Required action | The lines wanted are those in the data below that include "Mode".

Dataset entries
--- --- ---
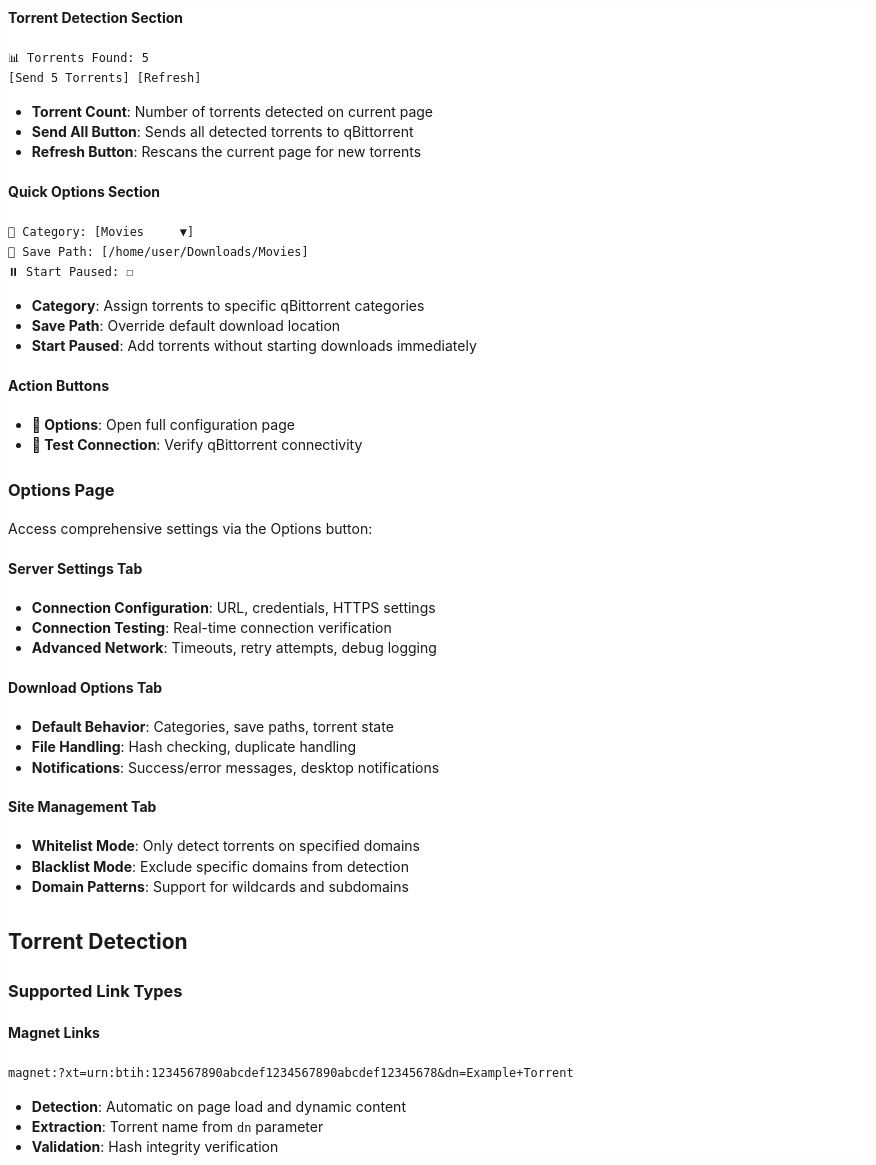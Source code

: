 #### Torrent Detection Section
```
📊 Torrents Found: 5
[Send 5 Torrents] [Refresh]
```
- **Torrent Count**: Number of torrents detected on current page
- **Send All Button**: Sends all detected torrents to qBittorrent
- **Refresh Button**: Rescans the current page for new torrents

#### Quick Options Section
```
📁 Category: [Movies     ▼]
💾 Save Path: [/home/user/Downloads/Movies]
⏸️ Start Paused: ☐
```
- **Category**: Assign torrents to specific qBittorrent categories
- **Save Path**: Override default download location
- **Start Paused**: Add torrents without starting downloads immediately

#### Action Buttons
- **🔧 Options**: Open full configuration page
- **🔄 Test Connection**: Verify qBittorrent connectivity

### Options Page

Access comprehensive settings via the Options button:

#### Server Settings Tab
- **Connection Configuration**: URL, credentials, HTTPS settings
- **Connection Testing**: Real-time connection verification
- **Advanced Network**: Timeouts, retry attempts, debug logging

#### Download Options Tab
- **Default Behavior**: Categories, save paths, torrent state
- **File Handling**: Hash checking, duplicate handling
- **Notifications**: Success/error messages, desktop notifications

#### Site Management Tab
- **Whitelist Mode**: Only detect torrents on specified domains
- **Blacklist Mode**: Exclude specific domains from detection
- **Domain Patterns**: Support for wildcards and subdomains

## Torrent Detection

### Supported Link Types

#### Magnet Links
```
magnet:?xt=urn:btih:1234567890abcdef1234567890abcdef12345678&dn=Example+Torrent
```
- **Detection**: Automatic on page load and dynamic content
- **Extraction**: Torrent name from `dn` parameter
- **Validation**: Hash integrity verification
--- --- ---
Worked solution |
- **Whitelist Mode**: Only detect torrents on specified domains
- **Blacklist Mode**: Exclude specific domains from detection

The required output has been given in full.